# Work task
All lines with the word "should" are to be found and copied from the listing.

━━ Entries supplied ━━

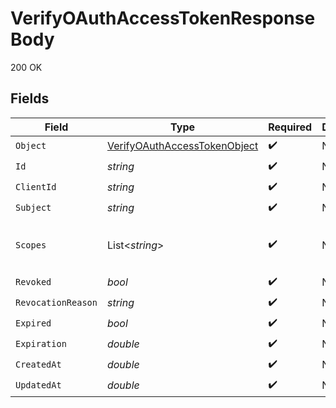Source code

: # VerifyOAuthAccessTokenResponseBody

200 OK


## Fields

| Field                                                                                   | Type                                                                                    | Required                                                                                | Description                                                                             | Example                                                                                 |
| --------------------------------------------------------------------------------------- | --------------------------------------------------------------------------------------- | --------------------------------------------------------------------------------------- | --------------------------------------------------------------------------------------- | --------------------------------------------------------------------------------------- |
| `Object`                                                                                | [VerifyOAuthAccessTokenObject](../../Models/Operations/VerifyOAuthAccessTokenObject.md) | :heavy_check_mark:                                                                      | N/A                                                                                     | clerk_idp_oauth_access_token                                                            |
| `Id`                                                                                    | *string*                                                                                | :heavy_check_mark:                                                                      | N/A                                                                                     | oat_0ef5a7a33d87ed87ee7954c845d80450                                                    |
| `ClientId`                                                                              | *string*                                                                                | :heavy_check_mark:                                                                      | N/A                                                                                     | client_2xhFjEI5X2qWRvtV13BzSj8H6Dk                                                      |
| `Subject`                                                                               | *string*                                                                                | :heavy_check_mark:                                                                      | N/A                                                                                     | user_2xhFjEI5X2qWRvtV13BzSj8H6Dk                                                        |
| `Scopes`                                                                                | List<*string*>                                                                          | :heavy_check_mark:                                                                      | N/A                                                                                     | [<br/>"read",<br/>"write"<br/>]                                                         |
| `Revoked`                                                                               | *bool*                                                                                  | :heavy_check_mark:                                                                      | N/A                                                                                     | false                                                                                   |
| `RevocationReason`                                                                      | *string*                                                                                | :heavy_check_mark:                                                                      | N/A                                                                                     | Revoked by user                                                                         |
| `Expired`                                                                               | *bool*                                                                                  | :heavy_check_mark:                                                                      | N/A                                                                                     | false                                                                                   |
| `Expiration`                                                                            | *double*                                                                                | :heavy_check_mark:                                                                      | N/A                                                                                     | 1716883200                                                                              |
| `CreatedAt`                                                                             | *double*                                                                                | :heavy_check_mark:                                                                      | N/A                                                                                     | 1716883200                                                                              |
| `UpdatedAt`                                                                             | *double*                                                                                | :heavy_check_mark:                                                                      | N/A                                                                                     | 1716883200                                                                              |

━━━
━━ Entries supplied ━━

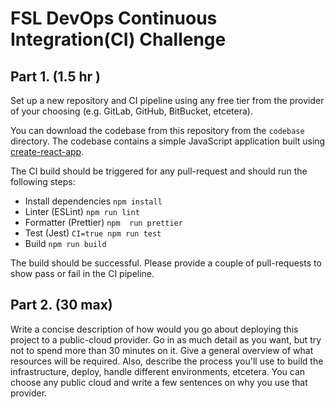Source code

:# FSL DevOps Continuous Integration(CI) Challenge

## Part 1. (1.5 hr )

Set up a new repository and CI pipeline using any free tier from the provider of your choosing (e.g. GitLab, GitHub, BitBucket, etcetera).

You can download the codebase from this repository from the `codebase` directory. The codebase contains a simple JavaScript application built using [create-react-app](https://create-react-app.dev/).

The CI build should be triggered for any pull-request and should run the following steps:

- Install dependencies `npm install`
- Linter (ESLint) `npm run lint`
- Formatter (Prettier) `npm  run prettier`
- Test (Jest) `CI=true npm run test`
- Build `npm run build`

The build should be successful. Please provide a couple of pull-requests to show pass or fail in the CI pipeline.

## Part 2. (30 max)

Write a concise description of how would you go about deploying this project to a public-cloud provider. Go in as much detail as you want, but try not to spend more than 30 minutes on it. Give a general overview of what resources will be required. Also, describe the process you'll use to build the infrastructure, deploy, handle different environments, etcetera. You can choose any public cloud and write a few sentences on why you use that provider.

━━━

# Output for this exercise
The CI build should be triggered for any pull-request and should run the following steps:
The build should be successful. Please provide a couple of pull-requests to show pass or fail in the CI pipeline.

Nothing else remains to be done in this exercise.